§ **Data for processing**

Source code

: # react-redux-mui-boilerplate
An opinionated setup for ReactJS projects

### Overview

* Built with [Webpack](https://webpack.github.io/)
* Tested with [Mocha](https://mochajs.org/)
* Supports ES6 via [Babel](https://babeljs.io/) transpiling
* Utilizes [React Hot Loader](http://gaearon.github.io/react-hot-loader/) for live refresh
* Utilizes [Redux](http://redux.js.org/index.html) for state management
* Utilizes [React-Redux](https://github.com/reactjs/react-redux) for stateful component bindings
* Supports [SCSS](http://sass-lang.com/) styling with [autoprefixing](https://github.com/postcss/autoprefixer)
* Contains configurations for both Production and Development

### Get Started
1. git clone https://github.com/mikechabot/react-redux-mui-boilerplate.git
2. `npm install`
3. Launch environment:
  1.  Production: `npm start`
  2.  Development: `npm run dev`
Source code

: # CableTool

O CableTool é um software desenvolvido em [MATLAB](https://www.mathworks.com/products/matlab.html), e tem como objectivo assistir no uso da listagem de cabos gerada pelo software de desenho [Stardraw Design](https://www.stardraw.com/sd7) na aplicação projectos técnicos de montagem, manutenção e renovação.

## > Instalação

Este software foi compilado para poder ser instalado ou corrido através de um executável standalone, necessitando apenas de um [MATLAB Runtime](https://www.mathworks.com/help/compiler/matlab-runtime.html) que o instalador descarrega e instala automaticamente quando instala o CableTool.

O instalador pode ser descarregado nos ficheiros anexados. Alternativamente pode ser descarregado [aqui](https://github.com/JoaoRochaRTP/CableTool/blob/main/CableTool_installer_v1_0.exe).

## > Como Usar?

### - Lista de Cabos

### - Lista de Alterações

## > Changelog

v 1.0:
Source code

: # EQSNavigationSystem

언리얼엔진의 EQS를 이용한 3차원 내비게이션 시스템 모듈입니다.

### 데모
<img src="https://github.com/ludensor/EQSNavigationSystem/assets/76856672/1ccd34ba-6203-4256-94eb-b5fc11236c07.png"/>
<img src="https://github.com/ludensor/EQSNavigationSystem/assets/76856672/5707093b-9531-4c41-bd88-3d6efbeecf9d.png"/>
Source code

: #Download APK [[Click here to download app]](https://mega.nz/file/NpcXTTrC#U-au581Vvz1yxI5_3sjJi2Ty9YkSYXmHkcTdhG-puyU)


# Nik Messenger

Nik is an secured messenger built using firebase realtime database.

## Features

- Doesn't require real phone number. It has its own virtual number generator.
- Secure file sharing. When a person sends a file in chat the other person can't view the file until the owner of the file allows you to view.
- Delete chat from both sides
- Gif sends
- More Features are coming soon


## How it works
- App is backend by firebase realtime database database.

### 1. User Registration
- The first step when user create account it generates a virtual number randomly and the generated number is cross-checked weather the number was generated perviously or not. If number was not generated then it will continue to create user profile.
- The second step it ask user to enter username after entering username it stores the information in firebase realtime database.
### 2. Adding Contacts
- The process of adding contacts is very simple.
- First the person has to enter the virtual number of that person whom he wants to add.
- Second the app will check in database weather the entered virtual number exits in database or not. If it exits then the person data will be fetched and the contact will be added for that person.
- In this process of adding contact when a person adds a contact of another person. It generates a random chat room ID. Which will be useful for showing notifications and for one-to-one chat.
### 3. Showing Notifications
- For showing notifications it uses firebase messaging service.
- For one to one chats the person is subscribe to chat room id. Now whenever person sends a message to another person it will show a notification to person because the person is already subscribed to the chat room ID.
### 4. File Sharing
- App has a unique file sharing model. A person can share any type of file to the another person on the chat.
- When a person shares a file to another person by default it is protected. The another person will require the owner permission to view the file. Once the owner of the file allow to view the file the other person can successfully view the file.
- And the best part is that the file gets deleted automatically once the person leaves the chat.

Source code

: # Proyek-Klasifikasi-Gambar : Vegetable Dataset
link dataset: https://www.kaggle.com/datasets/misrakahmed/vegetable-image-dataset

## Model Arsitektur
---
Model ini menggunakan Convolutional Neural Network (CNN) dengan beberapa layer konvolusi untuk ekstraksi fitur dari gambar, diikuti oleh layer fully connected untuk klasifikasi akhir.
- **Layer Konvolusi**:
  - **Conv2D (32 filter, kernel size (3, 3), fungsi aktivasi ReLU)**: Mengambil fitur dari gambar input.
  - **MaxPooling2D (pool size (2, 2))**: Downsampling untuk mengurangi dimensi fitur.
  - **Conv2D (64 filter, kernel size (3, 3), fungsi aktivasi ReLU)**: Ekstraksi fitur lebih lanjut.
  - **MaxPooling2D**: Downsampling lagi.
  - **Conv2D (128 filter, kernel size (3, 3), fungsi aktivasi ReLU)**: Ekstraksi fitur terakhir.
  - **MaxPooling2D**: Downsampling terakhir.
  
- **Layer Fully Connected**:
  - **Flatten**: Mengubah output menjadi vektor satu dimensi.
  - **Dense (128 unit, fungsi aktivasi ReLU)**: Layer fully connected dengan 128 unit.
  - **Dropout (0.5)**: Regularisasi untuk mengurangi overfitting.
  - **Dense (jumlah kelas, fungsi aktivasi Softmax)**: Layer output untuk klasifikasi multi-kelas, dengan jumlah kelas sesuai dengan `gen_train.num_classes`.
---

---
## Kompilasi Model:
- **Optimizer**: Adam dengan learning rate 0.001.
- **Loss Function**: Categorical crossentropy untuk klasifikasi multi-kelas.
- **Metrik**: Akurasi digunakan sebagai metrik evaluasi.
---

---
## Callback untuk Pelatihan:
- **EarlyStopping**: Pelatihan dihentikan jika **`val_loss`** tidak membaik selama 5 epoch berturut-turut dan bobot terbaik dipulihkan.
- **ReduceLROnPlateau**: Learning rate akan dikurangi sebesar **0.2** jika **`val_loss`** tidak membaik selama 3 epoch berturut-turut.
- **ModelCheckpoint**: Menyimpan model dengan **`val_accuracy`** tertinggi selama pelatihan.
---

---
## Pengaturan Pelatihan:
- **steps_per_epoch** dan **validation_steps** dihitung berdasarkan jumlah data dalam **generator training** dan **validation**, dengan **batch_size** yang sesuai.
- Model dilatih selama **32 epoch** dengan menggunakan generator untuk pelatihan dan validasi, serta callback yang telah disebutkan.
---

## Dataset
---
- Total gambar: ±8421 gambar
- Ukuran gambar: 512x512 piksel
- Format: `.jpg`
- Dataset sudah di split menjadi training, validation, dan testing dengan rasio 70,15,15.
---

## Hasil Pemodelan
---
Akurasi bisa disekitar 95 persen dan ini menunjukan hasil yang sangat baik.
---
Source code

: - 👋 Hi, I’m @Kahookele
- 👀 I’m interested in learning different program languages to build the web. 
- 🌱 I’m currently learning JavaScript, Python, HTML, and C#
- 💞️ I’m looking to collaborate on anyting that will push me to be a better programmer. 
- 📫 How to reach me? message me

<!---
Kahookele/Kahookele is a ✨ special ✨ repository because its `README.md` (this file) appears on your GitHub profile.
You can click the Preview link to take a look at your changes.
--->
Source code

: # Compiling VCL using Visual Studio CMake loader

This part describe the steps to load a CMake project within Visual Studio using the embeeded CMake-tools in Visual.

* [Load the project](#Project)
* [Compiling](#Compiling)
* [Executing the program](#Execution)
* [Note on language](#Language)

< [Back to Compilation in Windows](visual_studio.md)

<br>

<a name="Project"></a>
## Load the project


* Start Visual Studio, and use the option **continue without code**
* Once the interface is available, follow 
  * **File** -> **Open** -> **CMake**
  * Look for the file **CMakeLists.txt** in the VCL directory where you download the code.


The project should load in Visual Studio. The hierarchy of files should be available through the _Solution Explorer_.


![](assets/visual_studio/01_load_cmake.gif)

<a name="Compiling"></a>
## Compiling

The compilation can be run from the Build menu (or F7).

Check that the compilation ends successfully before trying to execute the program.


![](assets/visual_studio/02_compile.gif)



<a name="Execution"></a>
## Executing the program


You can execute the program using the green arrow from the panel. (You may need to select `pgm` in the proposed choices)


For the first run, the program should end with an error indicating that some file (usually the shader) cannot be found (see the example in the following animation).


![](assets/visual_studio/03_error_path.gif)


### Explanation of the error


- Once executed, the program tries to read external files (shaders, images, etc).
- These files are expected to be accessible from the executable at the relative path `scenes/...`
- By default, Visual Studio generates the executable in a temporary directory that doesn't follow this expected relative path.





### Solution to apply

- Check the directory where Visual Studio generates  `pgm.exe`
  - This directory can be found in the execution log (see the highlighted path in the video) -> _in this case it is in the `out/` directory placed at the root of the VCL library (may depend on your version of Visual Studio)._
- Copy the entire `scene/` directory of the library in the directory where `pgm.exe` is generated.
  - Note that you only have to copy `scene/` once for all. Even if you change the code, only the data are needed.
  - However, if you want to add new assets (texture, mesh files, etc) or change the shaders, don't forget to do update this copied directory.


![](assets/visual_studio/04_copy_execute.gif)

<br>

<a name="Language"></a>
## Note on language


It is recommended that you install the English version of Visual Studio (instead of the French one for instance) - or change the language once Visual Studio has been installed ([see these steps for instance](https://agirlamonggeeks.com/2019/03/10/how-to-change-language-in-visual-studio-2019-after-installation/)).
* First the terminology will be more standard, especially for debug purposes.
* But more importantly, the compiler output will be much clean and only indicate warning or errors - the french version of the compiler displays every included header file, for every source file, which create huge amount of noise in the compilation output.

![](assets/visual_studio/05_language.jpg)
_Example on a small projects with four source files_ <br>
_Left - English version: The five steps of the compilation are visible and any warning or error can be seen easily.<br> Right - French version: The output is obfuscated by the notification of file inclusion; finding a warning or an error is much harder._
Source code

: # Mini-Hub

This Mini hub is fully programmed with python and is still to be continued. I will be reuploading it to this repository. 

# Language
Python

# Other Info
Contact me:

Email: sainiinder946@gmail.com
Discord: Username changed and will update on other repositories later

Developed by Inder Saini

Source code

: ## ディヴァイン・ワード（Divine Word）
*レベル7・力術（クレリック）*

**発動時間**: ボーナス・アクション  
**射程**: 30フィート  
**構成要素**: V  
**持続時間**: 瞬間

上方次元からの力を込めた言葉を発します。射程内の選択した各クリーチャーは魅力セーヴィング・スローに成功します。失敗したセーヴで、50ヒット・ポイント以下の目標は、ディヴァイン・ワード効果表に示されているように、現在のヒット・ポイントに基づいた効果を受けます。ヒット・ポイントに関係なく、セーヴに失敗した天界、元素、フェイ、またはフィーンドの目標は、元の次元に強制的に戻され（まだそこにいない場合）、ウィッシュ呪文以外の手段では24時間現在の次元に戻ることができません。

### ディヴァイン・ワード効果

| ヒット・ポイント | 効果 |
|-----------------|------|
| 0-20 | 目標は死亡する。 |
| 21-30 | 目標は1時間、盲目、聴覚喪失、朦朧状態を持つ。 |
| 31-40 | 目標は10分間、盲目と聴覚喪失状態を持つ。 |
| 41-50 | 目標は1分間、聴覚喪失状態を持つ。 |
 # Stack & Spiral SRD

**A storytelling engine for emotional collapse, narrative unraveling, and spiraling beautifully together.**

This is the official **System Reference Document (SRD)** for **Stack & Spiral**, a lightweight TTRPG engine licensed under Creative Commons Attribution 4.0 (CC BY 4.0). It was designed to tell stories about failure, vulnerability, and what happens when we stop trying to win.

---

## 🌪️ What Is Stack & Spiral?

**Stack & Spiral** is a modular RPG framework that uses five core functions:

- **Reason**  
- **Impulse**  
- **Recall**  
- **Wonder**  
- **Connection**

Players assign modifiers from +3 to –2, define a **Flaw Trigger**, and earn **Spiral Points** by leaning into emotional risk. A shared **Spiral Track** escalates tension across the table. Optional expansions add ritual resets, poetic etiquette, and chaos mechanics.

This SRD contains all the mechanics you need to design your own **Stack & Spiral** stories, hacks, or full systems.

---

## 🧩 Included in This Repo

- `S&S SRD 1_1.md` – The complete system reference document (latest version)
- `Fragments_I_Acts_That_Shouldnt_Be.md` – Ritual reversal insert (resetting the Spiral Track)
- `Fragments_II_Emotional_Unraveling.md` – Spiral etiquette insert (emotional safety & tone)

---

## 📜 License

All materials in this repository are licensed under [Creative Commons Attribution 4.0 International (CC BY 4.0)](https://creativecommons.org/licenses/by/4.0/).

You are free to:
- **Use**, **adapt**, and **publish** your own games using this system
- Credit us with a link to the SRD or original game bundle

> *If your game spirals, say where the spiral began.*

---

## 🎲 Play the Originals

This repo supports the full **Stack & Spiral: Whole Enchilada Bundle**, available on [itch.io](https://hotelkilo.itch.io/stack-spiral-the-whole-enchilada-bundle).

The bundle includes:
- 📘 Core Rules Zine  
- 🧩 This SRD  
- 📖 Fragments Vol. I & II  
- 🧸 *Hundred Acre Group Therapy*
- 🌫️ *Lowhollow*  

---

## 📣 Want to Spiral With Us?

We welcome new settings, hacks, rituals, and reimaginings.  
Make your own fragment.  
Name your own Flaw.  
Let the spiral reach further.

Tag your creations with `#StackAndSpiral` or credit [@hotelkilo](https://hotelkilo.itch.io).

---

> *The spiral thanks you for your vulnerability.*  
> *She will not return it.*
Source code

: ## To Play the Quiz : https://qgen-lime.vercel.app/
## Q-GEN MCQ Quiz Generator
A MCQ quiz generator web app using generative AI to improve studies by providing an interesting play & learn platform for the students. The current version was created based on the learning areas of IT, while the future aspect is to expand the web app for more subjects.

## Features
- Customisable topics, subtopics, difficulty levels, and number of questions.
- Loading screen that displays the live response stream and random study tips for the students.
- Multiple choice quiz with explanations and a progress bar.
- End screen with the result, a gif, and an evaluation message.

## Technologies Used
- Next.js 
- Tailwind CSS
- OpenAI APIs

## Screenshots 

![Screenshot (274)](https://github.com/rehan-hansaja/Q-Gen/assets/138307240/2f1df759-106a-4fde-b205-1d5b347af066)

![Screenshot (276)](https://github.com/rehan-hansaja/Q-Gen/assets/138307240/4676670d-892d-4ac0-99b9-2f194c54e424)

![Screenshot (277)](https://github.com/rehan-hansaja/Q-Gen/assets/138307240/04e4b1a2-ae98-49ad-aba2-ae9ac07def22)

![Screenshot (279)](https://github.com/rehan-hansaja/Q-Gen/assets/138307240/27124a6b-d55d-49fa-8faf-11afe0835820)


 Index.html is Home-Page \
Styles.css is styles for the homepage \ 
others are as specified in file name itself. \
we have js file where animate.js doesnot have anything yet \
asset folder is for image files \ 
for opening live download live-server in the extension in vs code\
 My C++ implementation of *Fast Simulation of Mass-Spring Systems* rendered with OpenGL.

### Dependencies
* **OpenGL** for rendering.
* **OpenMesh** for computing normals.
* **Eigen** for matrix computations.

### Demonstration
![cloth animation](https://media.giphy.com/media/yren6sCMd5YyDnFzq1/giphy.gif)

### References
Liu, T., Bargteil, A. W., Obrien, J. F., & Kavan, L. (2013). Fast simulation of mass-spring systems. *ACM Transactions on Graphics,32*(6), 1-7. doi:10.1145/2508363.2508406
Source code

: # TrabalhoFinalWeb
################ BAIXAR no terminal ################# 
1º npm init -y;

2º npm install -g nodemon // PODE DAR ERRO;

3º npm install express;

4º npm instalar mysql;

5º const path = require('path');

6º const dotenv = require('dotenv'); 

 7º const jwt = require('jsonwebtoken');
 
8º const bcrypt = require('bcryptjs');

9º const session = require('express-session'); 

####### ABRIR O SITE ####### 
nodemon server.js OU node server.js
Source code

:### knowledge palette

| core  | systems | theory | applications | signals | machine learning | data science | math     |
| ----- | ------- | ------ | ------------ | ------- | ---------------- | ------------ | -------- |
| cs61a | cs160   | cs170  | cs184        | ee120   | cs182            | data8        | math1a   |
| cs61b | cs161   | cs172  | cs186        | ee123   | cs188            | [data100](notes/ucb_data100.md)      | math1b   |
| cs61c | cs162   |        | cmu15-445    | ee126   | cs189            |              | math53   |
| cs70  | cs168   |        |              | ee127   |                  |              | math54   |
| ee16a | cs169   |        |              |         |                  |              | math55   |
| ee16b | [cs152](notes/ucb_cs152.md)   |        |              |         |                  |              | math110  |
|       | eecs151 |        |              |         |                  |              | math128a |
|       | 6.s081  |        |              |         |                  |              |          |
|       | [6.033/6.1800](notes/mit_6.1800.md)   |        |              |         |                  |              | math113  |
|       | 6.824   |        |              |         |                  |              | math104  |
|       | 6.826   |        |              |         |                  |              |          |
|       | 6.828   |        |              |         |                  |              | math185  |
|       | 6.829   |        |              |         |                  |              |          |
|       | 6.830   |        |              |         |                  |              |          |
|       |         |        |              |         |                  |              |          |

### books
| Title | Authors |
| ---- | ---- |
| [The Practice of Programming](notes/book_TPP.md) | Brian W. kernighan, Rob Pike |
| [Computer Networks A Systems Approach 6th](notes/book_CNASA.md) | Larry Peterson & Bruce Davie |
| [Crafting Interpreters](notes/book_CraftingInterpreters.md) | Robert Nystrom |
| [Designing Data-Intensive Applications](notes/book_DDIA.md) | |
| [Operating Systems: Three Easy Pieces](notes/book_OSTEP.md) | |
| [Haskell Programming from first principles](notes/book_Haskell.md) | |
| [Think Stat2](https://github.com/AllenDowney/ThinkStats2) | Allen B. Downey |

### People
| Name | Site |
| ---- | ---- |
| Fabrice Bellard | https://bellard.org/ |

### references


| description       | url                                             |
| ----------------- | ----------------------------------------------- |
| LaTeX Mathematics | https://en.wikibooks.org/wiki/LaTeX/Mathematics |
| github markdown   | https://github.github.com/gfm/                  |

§ **Problem requirements**
The listing above holds a line with "### - Lista de Alterações" and a line with "### 4. File Sharing". Print the stretch from the first through the second, exactly and alone.

§ **Answer space**
### - Lista de Alterações

## > Changelog

v 1.0:
Source code

: # EQSNavigationSystem

언리얼엔진의 EQS를 이용한 3차원 내비게이션 시스템 모듈입니다.

### 데모
<img src="https://github.com/ludensor/EQSNavigationSystem/assets/76856672/1ccd34ba-6203-4256-94eb-b5fc11236c07.png"/>
<img src="https://github.com/ludensor/EQSNavigationSystem/assets/76856672/5707093b-9531-4c41-bd88-3d6efbeecf9d.png"/>
Source code

: #Download APK [[Click here to download app]](https://mega.nz/file/NpcXTTrC#U-au581Vvz1yxI5_3sjJi2Ty9YkSYXmHkcTdhG-puyU)


# Nik Messenger

Nik is an secured messenger built using firebase realtime database.

## Features

- Doesn't require real phone number. It has its own virtual number generator.
- Secure file sharing. When a person sends a file in chat the other person can't view the file until the owner of the file allows you to view.
- Delete chat from both sides
- Gif sends
- More Features are coming soon


## How it works
- App is backend by firebase realtime database database.

### 1. User Registration
- The first step when user create account it generates a virtual number randomly and the generated number is cross-checked weather the number was generated perviously or not. If number was not generated then it will continue to create user profile.
- The second step it ask user to enter username after entering username it stores the information in firebase realtime database.
### 2. Adding Contacts
- The process of adding contacts is very simple.
- First the person has to enter the virtual number of that person whom he wants to add.
- Second the app will check in database weather the entered virtual number exits in database or not. If it exits then the person data will be fetched and the contact will be added for that person.
- In this process of adding contact when a person adds a contact of another person. It generates a random chat room ID. Which will be useful for showing notifications and for one-to-one chat.
### 3. Showing Notifications
- For showing notifications it uses firebase messaging service.
- For one to one chats the person is subscribe to chat room id. Now whenever person sends a message to another person it will show a notification to person because the person is already subscribed to the chat room ID.
### 4. File Sharing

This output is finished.